The ability of a business to protect itself and create long-term competitive advantages. Companies such as Walmart can undercut competitors and negotiate supplier discounts due to a high volume of sales.

There are several factors that defines an economic moat — pricing power (Apple), intangible assets (Disney — branding, customer loyalty and patents), cost advantages (Walmart), switching costs (Chase bank), network effects (Facebook), and efficient scale (Amazon) are all advantages a business can leverage on to build or protect its moat.

Deep analysis

How do you compete against a true fanatic? You can only try to build the best possible moat and continuously attempt to widen it. — Charlie Munger

Unless a company has an economic moat protecting its business, competition will soon arrive on its doorstep and eat away at its profits. Wall Street is littered with the dead husks of companies that went from hero to zero in a heartbeat. — Pat Dorsey

Our criterion of “enduring” causes us to rule out companies in industries prone to rapid and continuous change. Though capitalism’s “creative destruction” is highly beneficial for society, it precludes investment certainty. A moat that must be continuously rebuilt will eventually be no moat at all. — Warren Buffett

In business, I look for economic castles protected by unbreachable 'moats'. — Warren Buffett

No formula in finance tells you that the moat is 28 feet wide and 16 feet deep. That's what drives the academics crazy. They can compute standard deviations and betas, but they can't understand moats. — Warren Buffett

Warren Buffett, one of the greatest investors of our time conceptualized the term. The illustration of moats is derived from water-filled moats that surrounded medieval castles. Water acted as a moat to protect kingdoms and castles from invaders. The wider the moat, the more difficult it would be for an invader to reach the castle. The narrower or no moat, allowed the invader to reach the castle. Water alone didn't play a key role in protecting moats. Army, weapons and strategic ruler also played a role in defining and protecting kingdom's moat.
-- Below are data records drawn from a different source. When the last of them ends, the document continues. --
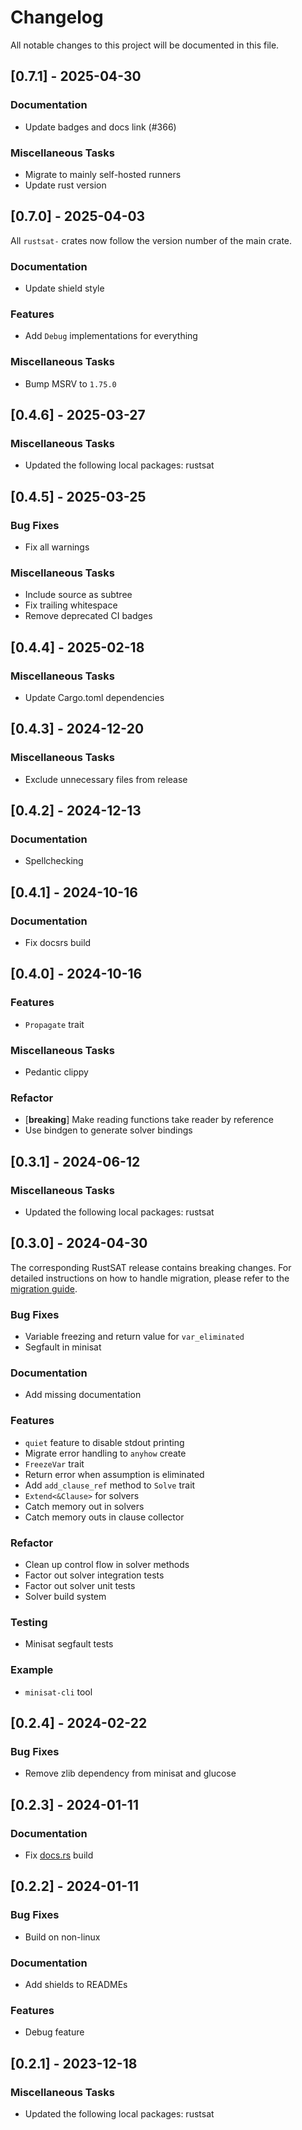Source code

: # Changelog

All notable changes to this project will be documented in this file.

## [0.7.1] - 2025-04-30

### Documentation

- Update badges and docs link (#366)

### Miscellaneous Tasks

- Migrate to mainly self-hosted runners
- Update rust version

<!-- generated by git-cliff -->
## [0.7.0] - 2025-04-03

All `rustsat-` crates now follow the version number of the main crate.

### Documentation

- Update shield style

### Features

- Add `Debug` implementations for everything

### Miscellaneous Tasks

- Bump MSRV to `1.75.0`

<!-- generated by git-cliff -->
## [0.4.6] - 2025-03-27

### Miscellaneous Tasks

- Updated the following local packages: rustsat

<!-- generated by git-cliff -->
## [0.4.5] - 2025-03-25

### Bug Fixes

- Fix all warnings

### Miscellaneous Tasks

- Include source as subtree
- Fix trailing whitespace
- Remove deprecated CI badges

<!-- generated by git-cliff -->
## [0.4.4] - 2025-02-18

### Miscellaneous Tasks

- Update Cargo.toml dependencies

<!-- generated by git-cliff -->
## [0.4.3] - 2024-12-20

### Miscellaneous Tasks

- Exclude unnecessary files from release

<!-- generated by git-cliff -->
## [0.4.2] - 2024-12-13

### Documentation

- Spellchecking

<!-- generated by git-cliff -->
## [0.4.1] - 2024-10-16

### Documentation

- Fix docsrs build

<!-- generated by git-cliff -->
## [0.4.0] - 2024-10-16

### Features

- `Propagate` trait

### Miscellaneous Tasks

- Pedantic clippy

### Refactor

- [**breaking**] Make reading functions take reader by reference
- Use bindgen to generate solver bindings

<!-- generated by git-cliff -->
## [0.3.1] - 2024-06-12

### Miscellaneous Tasks

- Updated the following local packages: rustsat

<!-- generated by git-cliff -->
## [0.3.0] - 2024-04-30

The corresponding RustSAT release contains breaking changes. For detailed
instructions on how to handle migration, please refer to the [migration
guide](https://github.com/chrjabs/rustsat/blob/main/docs/0-5-0-migration-guide.md).

### Bug Fixes

- Variable freezing and return value for `var_eliminated`
- Segfault in minisat

### Documentation

- Add missing documentation

### Features

- `quiet` feature to disable stdout printing
- Migrate error handling to `anyhow` create
- `FreezeVar` trait
- Return error when assumption is eliminated
- Add `add_clause_ref` method to `Solve` trait
- `Extend<&Clause>` for solvers
- Catch memory out in solvers
- Catch memory outs in clause collector

### Refactor

- Clean up control flow in solver methods
- Factor out solver integration tests
- Factor out solver unit tests
- Solver build system

### Testing

- Minisat segfault tests

### Example

- `minisat-cli` tool

<!-- generated by git-cliff -->
## [0.2.4] - 2024-02-22

### Bug Fixes

- Remove zlib dependency from minisat and glucose

<!-- generated by git-cliff -->
<!-- generated by git-cliff -->
## [0.2.3] - 2024-01-11

### Documentation

- Fix [docs.rs](https://docs.rs/rustsat-minisat) build

## [0.2.2] - 2024-01-11

### Bug Fixes

- Build on non-linux

### Documentation

- Add shields to READMEs

### Features

- Debug feature

<!-- generated by git-cliff -->
## [0.2.1] - 2023-12-18

### Miscellaneous Tasks

- Updated the following local packages: rustsat

<!-- generated by git-cliff -->
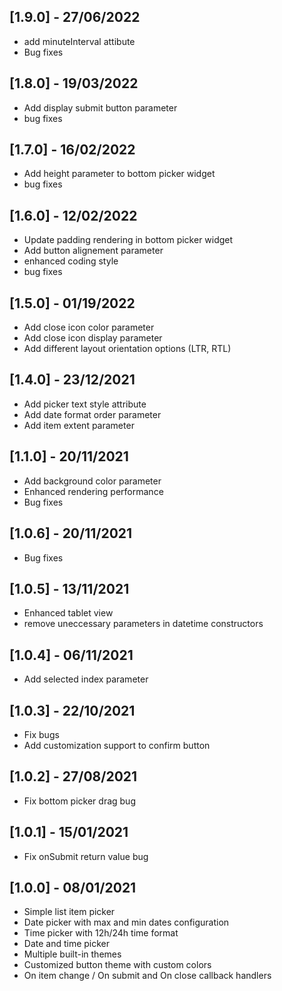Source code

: ## [1.9.0] - 27/06/2022

- add minuteInterval attibute
- Bug fixes
## [1.8.0] - 19/03/2022

- Add display submit button parameter
- bug fixes

## [1.7.0] - 16/02/2022

- Add height parameter to bottom picker widget
- bug fixes

## [1.6.0] - 12/02/2022

- Update padding rendering in bottom picker widget
- Add button alignement parameter
- enhanced coding style
- bug fixes

## [1.5.0] - 01/19/2022

- Add close icon color parameter
- Add close icon display parameter
- Add different layout orientation options (LTR, RTL)

## [1.4.0] - 23/12/2021

- Add picker text style attribute
- Add date format order parameter
- Add item extent parameter

## [1.1.0] - 20/11/2021

- Add background color parameter
- Enhanced rendering performance
- Bug fixes

## [1.0.6] - 20/11/2021

- Bug fixes

## [1.0.5] - 13/11/2021

- Enhanced tablet view
- remove uneccessary parameters in datetime constructors

## [1.0.4] - 06/11/2021

- Add selected index parameter

## [1.0.3] - 22/10/2021

- Fix bugs
- Add customization support to confirm button

## [1.0.2] - 27/08/2021

- Fix bottom picker drag bug

## [1.0.1] - 15/01/2021

- Fix onSubmit return value bug

## [1.0.0] - 08/01/2021

- Simple list item picker
- Date picker with max and min dates configuration
- Time picker with 12h/24h time format
- Date and time picker
- Multiple built-in themes
- Customized button theme with custom colors
- On item change / On submit and On close callback handlers
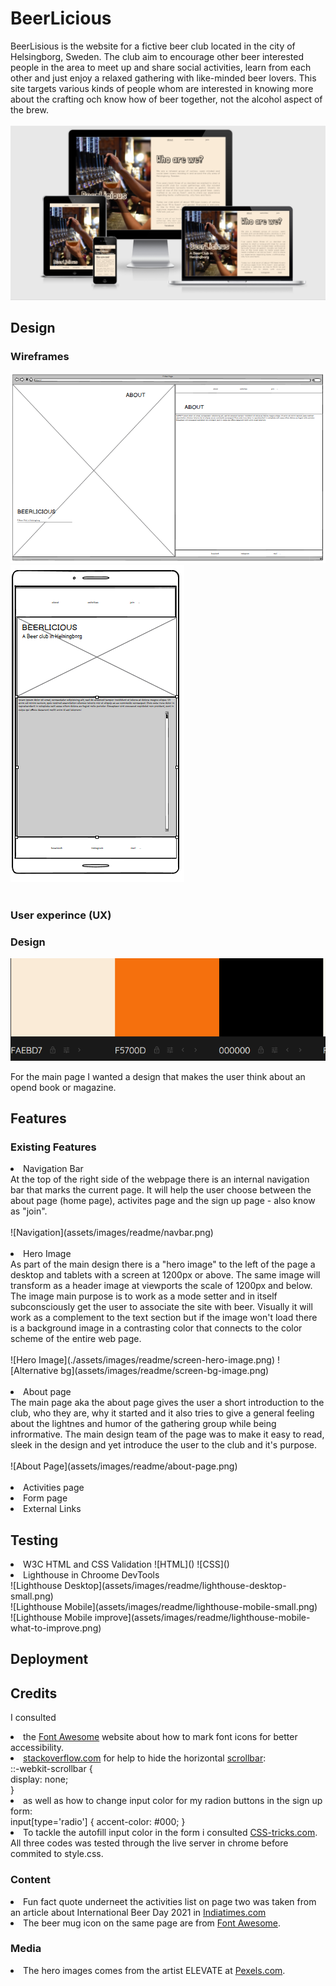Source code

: # BeerLicious

BeerLisious is the website for a fictive beer club located in the city of Helsingborg, Sweden. The club aim to encourage other beer interested people in the area to meet up and share social activities, learn from each other and just enjoy a relaxed gathering with like-minded beer lovers. This site targets various kinds of people whom are interested in knowing more about the crafting och know how of beer together, not the alcohol aspect of the brew.
<br>
<br>
![Responsitivity](assets/images/readme/resposive.png)
<br>

## Design

### Wireframes
![Wireframes](assets/images/readme/Wireframe-desktop.png)      ![Wireframes](assets/images/readme/Wireframe-mobile-small.png)
<br>
<br>

### User experince (UX)

### Design
![Color scheme](assets/images/readme/color-scheme.png)

For the main page I wanted a design that makes the user think about an opend book or magazine.

## Features

### Existing Features

<li> Navigation Bar 
<br>
At the top of the right side of the webpage there is an internal navigation bar that marks the current page. It will help the user choose between the about page (home page), activites page and the sign up page - also know as "join".
<br>
<br>![Navigation](assets/images/readme/navbar.png)
<br>
<br>
<li> Hero Image <br>
As part of the main design there is a "hero image" to the left of the page a desktop and tablets with a screen at 1200px or above. The same image will transform as a header image at viewports the scale of 1200px and below. The image main purpose is to  work as a mode setter and in itself subconsciously get the user to associate the site with beer. Visually it will work as a complement to the text section but if the image won't load there is a background image in a contrasting color that connects to the color scheme of the entire web page.
<br>
<br>![Hero Image](./assets/images/readme/screen-hero-image.png)     ![Alternative bg](assets/images/readme/screen-bg-image.png)
<br>
<br>
<li> About page
<br>
The main page aka the about page gives the user a short introduction to the club, who they are, why it started and it also tries to give a general feeling about the lightnes and humor of the gathering group while being infrormative. The main design team of the page was to make it easy to read, sleek in the design and yet introduce the user to the club and it's purpose. 
<br>
<br>![About Page](assets/images/readme/about-page.png)
<br>
<br>
<li> Activities page
<li> Form page
<li> External Links


## Testing
<li> W3C HTML and CSS Validation
![HTML]() ![CSS]()
<li> Lighthouse in Chroome DevTools
<br>![Lighthouse Desktop](assets/images/readme/lighthouse-desktop-small.png)
<br>![Lighthouse Mobile](assets/images/readme/lighthouse-mobile-small.png)
<br>![Lighthouse Mobile improve](assets/images/readme/lighthouse-mobile-what-to-improve.png)

## Deployment

## Credits
I consulted
<li> the <a href="https://fontawesome.com/">Font Awesome</a> website about how to mark font icons for better accessibility.
<li> <a href="stackoverflow.com">stackoverflow.com</a> for help to hide the horizontal <a href="https://stackoverflow.com/questions/16670931/hide-scroll-bar-but-while-still-being-able-to-scroll">scrollbar</a>:
<br> ::-webkit-scrollbar {
<br> display: none;
<br>}
<li>as well as how to change input color for my <a hrwf="https://stackoverflow.com/questions/4253920/how-do-i-change-the-color-of-radio-buttons">radion buttons</a> in the sign up form:
<br>input[type='radio'] { accent-color: #000; }
<li> To tackle the autofill input color in the form i consulted <a href="https://css-tricks.com/snippets/css/change-autocomplete-styles-webkit-browsers/">CSS-tricks.com</a>.
<br>All three codes was tested through the live server in chrome before commited to style.css. 


### Content
<li> Fun fact quote underneet the activities list on page two was taken from an article about International Beer Day 2021 in <a href="https://www.indiatimes.com/trending/social-relevance/international-beer-day-facts-about-beer-546635.html">Indiatimes.com</a>
<li> The beer mug icon on the same page are from <a href="https://fontawesome.com/">Font Awesome</a>.

### Media
<li> The hero images comes from the artist ELEVATE at <a href="https://www.pexels.com/sv-se/@elevate">Pexels.com</a>.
Business moat is analogous to kingdom's moat.

Understanding economic moat is crucial to survival for any business. It describes a company's ability to earn above-average profits for a long period of time. No moat businesses often face threats from invaders, also known as competitors. Rapid innovation in technology has prevented businesses to protect its moat.

Wide moat businesses benefit from one or several factors but they are also able to generate above-average profits for a long period of time. This profit can either be reinvested back into a business (Amazon) or return excess cash back to investors (Apple).

Wide moat businesses require competent management with excellent capital allocation skills. For every decision being made there is an opportunity cost. Reinvesting excess cash can be risky and investors would have to hold off for a payout. But great capital allocators see opportunities where others don't, turning a company into a size of many folds. Jeff Bezos of Amazon is a great example of an efficient capital allocator.

Let's take a look at some of the main factors that drives economic moat.

  • Technology: deep technology such as artificial intelligence (AI) and data warehouse can give company an edge. Patents and trademarks make it hard to copy proprietary technology such as Google's search engine.
  • Economies of Scale: The bigger the better because it brings down the cost and creates operating leverage. Economies of scale give cost advantage to businesses. Software companies do this efficiently because it costs minimal to nothing for each additional customer.
  • Network Effects: The value of of a platform is proportional to the number of people using the platform. More people means, more content and more time spent. Social media platforms such as Facebook or Snapchat are classic examples.
  • Intangible Assets: Patents, brands, regulatory licenses can prevent competitors from duplicating a company's product. This in turn allows a company to charge premium for its products. A strong brand breeds trust. Apple is a classic example for all of its intangible assets.
  • Switching Costs: If a customer has a high switching cost, it is very unlikely customers will take their business somewhere else. Switching costs can be due to cost or time intensive . Bank customers have high switching costs.

Technology has made switching costs easy for customers due to better product integration. It is easy for customers to download their old data and import it on a new software. Be careful how these factors are evolving with rapid technology innovation. Old economic moats are still sound but are evolving with time. Walmart is a wide moat business but Amazon was able to eat its lunch by bringing unlimited shelf space using web technologies.

Strong moats survive major platform or trend shifts, but surviving should not be confused with thriving. IBM has survived major technological shifts, but is struggling to thrive. It is a victim of its own success because it failed to recognize industry wide transformations.

The major key takeaway of economic moat — is the end state defensible? If not, why go there?